Emails show collaboration among EPA, climate-change deniers

FILE - In this May 16, 2018, file photo, Environmental Protection Agency Administrator Scott Pruitt testifies before a Senate Appropriations subcommittee on the Interior, Environment, and Related Agencies on budget on Capitol Hill in Washington. (AP Photo/Andrew Harnik, File)
FILE - In this May 16, 2018, file photo, Environmental Protection Agency Administrator Scott Pruitt testifies before a Senate Appropriations subcommittee on the Interior, Environment, and Related Agencies on budget on Capitol Hill in Washington. (AP Photo/Andrew Harnik, File)

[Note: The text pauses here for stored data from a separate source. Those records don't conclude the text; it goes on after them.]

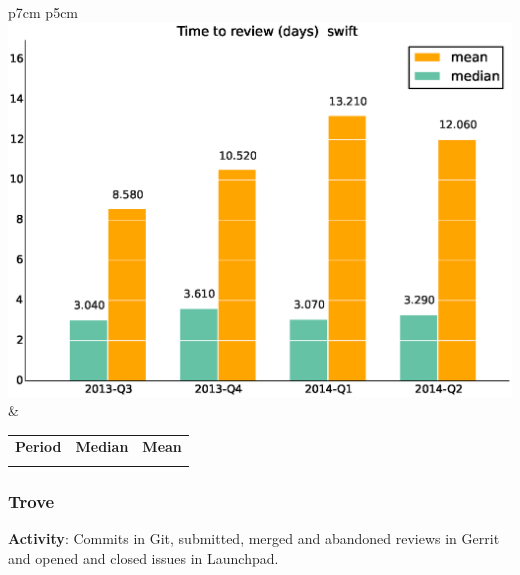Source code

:\documentclass[a4wide,11pt]{report}
\begin{document}
\begin{tabular}{p{7cm} p{5cm}}
    \vspace{0pt} 
    \includegraphics[scale=.35]{figs/timetoreview_medianswift.eps}
    & 
    \vspace{0pt}
    \begin{tabular}{l|r|r|}%
    \bfseries Period & \bfseries Median & \bfseries Mean %
    \csvreader[head to column names]{data/timetoreview_medianswift.csv}{}%
    {\\ & \mediantime & \meantime}
    \end{tabular}
\end{tabular}

\newpage 
 \subsubsection{Trove}

\textbf{Activity}: Commits in Git, submitted, merged and abandoned reviews in Gerrit and opened and closed issues in Launchpad.
\end{document}

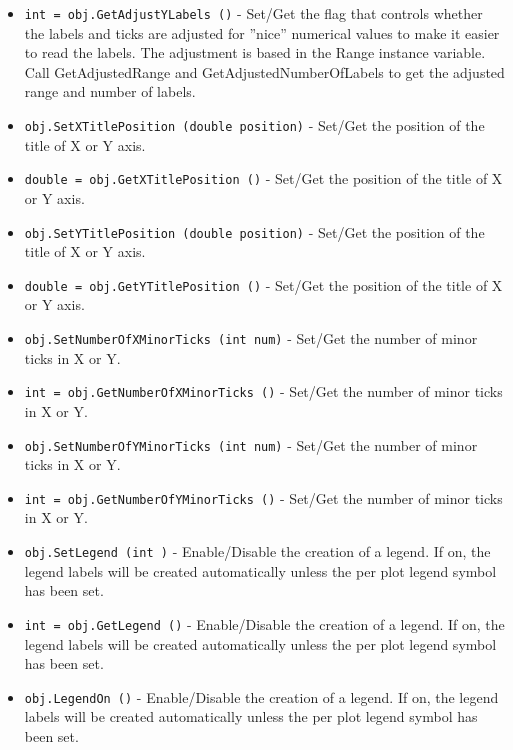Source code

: \begin{itemize}
\item  \verb|int = obj.GetAdjustYLabels ()| -  Set/Get the flag that controls whether the labels and ticks are
 adjusted for ''nice'' numerical values to make it easier to read 
 the labels. The adjustment is based in the Range instance variable.
 Call GetAdjustedRange and GetAdjustedNumberOfLabels to get the adjusted
 range and number of labels.

\item  \verb|obj.SetXTitlePosition (double position)| -  Set/Get the position of the title of X or Y axis.

\item  \verb|double = obj.GetXTitlePosition ()| -  Set/Get the position of the title of X or Y axis.

\item  \verb|obj.SetYTitlePosition (double position)| -  Set/Get the position of the title of X or Y axis.

\item  \verb|double = obj.GetYTitlePosition ()| -  Set/Get the position of the title of X or Y axis.

\item  \verb|obj.SetNumberOfXMinorTicks (int num)| -  Set/Get the number of minor ticks in X or Y.

\item  \verb|int = obj.GetNumberOfXMinorTicks ()| -  Set/Get the number of minor ticks in X or Y.

\item  \verb|obj.SetNumberOfYMinorTicks (int num)| -  Set/Get the number of minor ticks in X or Y.

\item  \verb|int = obj.GetNumberOfYMinorTicks ()| -  Set/Get the number of minor ticks in X or Y.

\item  \verb|obj.SetLegend (int )| -  Enable/Disable the creation of a legend. If on, the legend labels will
 be created automatically unless the per plot legend symbol has been
 set.

\item  \verb|int = obj.GetLegend ()| -  Enable/Disable the creation of a legend. If on, the legend labels will
 be created automatically unless the per plot legend symbol has been
 set.

\item  \verb|obj.LegendOn ()| -  Enable/Disable the creation of a legend. If on, the legend labels will
 be created automatically unless the per plot legend symbol has been
 set.


\end{itemize}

WASHINGTON (AP) - Newly released emails show senior Environmental Protection Agency officials collaborating with a conservative group that dismisses climate change to rally like-minded people for public hearings on science and global warming, counter negative news coverage and tout Administrator Scott Pruitt's stewardship of the agency.

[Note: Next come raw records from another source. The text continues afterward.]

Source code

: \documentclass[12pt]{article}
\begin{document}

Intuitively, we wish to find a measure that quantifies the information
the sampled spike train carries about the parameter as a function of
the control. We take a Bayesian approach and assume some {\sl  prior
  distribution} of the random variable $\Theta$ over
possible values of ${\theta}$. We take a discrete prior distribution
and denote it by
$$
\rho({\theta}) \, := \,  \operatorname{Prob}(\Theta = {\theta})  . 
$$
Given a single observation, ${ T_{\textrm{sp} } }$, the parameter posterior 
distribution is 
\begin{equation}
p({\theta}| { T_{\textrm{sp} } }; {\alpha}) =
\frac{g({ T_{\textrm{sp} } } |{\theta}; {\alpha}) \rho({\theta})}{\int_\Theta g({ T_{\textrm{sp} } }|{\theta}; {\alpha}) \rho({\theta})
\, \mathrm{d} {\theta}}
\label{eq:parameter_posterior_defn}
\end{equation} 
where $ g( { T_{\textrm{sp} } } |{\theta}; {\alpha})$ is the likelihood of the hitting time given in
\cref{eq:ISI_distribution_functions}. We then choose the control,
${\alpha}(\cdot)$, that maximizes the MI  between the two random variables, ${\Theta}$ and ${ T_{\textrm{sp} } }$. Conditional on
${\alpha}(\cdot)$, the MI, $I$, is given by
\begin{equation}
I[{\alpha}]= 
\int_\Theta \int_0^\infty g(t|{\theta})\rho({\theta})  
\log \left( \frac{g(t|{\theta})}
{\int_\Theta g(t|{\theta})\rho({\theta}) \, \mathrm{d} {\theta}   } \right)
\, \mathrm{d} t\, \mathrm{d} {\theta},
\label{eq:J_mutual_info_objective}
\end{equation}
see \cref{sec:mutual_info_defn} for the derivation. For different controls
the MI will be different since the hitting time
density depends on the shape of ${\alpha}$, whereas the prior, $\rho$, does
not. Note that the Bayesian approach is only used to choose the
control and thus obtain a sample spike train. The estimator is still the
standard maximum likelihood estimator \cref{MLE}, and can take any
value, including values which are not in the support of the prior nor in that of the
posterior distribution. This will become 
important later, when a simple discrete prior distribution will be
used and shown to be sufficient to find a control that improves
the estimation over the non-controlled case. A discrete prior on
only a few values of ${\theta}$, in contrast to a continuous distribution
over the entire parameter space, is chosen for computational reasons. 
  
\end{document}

The emails were obtained by the Environmental Defense Fund and the Southern Environmental Law Center through the Freedom of Information Act.

The emails show John Kokus, EPA's deputy associate administrator for public affairs, repeatedly reached out to the conservative Heartland Institute.

EPA spokesman Lincoln Ferguson says the Heartland Institute is one of a broad range of groups the agency engages with.

Heartland's Tim Huelskamp says it will continue to work with Pruitt and the EPA against a "radical climate alarmism agenda."